About this exercise: Once every line holding "answer" in the listing below has been found, give their number and nothing more.

Data under study:
***

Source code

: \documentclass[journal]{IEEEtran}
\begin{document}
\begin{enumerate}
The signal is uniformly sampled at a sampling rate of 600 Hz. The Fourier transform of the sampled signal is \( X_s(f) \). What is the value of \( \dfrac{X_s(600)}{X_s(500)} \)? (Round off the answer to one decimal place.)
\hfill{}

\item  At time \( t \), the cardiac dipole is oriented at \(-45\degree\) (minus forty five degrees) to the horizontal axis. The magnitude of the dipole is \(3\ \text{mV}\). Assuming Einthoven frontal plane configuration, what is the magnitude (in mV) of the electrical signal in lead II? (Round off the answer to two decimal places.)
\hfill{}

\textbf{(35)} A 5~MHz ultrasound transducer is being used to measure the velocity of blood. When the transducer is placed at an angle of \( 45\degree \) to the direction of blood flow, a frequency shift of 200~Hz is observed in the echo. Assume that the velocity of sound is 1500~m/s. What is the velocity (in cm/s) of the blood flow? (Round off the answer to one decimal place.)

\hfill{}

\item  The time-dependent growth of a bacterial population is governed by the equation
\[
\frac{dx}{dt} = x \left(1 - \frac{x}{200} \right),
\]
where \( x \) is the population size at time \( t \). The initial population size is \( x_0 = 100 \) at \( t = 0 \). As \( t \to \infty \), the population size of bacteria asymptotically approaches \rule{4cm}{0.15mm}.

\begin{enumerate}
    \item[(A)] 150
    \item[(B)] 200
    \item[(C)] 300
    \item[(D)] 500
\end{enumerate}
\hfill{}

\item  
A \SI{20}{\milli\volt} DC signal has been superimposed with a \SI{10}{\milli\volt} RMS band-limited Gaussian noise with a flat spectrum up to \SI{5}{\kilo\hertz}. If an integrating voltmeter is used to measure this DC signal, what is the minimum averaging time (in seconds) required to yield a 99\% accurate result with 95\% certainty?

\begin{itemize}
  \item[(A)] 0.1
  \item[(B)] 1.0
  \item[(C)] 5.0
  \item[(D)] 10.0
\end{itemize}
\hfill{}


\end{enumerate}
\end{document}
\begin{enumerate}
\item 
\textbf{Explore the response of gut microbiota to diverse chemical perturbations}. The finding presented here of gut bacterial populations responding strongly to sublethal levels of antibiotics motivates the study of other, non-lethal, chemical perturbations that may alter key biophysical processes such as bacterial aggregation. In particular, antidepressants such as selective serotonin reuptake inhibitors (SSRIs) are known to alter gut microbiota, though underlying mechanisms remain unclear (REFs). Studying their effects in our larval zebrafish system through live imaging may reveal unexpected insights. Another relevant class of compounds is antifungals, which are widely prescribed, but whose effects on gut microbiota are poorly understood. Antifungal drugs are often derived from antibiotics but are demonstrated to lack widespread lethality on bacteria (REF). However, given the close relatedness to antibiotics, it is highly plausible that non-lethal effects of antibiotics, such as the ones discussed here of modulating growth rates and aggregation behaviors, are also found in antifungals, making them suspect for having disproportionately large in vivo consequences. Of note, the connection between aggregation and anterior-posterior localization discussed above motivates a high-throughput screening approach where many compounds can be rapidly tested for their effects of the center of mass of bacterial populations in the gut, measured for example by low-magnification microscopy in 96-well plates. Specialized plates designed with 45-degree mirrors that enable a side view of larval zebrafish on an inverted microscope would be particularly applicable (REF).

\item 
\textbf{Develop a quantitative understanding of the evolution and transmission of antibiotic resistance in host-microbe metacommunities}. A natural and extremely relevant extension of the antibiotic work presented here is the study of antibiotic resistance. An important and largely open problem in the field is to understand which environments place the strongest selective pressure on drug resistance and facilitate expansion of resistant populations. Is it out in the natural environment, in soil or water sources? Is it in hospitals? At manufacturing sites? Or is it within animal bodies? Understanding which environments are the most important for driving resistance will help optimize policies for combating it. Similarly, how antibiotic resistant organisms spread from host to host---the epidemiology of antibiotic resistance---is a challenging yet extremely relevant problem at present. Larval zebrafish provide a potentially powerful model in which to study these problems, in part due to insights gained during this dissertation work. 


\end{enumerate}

***

Result of this exercise: 3